Evidence on what works or does not work to reduce violence against women is scanty in India. This is what the intervention ‘Do Kadam Barabari ki Ore’ sought to find out. Implemented in villages of Bihar, it has some startling insights.

“Whose help can I ask? If I talk to another woman in the village, she can’t help. She faces the same thing at her home. I haven’t told anyone that he abuses me, but everyone sees it—people in my family, and villagers also. They ask me, ‘Why are you fighting? Why is he hitting you?’ Then they all say it is the fault of the wife…”

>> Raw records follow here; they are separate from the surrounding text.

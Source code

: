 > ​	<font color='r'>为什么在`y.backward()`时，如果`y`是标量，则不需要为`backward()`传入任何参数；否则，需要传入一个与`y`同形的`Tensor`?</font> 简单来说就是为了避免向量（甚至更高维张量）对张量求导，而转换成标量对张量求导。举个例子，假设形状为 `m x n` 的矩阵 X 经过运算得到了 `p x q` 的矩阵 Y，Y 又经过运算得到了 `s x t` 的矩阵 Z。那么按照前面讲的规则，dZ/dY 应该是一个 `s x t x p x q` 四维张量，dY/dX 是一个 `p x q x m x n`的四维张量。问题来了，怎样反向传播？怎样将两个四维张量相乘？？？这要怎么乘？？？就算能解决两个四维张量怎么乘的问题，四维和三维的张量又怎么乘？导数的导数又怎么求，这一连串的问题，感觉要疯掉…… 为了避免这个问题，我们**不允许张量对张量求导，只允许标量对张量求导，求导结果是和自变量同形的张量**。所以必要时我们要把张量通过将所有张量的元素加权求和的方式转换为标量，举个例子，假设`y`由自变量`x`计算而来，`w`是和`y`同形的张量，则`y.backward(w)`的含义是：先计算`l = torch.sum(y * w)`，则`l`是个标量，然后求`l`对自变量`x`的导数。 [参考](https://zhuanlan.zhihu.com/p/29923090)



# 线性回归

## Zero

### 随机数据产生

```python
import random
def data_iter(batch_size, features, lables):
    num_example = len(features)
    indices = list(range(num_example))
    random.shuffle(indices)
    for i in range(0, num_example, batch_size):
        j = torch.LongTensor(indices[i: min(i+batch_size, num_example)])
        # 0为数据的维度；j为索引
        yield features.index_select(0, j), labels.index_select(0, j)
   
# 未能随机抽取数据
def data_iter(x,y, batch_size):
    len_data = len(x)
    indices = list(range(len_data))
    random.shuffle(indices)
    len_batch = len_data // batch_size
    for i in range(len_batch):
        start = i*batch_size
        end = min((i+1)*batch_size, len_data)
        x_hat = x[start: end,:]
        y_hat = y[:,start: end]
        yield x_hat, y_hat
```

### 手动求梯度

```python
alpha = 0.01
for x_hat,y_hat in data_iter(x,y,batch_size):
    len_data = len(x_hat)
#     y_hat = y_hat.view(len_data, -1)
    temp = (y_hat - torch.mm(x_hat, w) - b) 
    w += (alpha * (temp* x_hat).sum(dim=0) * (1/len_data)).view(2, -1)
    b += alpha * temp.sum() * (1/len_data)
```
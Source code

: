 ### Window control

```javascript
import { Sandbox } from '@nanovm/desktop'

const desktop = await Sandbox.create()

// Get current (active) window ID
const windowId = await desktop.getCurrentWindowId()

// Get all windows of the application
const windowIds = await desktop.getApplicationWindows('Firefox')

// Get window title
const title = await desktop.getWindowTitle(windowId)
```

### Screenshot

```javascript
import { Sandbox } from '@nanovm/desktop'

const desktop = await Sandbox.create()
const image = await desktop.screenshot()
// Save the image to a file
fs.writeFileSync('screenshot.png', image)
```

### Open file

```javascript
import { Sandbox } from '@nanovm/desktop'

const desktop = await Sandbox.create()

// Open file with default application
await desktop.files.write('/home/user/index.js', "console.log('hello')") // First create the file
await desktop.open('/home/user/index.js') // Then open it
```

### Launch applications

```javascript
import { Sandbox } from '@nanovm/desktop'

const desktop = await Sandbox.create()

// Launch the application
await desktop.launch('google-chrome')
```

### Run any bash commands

These words of a village woman from a survey in Bihar highlight the extreme vulnerability of women to violence in their marital homes. It is widely accepted that this arises from gender disparities and deeply entrenched patriarchal attitudes that deny women their voice and agency.

Violence against women and girls (VAWG) stems from deep gender disparities that deny women their due rights.

Generations have borne the brunt of marital violence
Generations have borne the brunt of marital violence

Prevention of Violence Against Women and Girls (VAWG) is a concern that has informed developmental agendas reflected in policy and legislation. However, there remains a gap. Evidence on what works and what does not work to change notions of masculinity and femininity, reverse the widespread acceptability of marital violence by communities, and reduce women’s experience of violence is limited in India.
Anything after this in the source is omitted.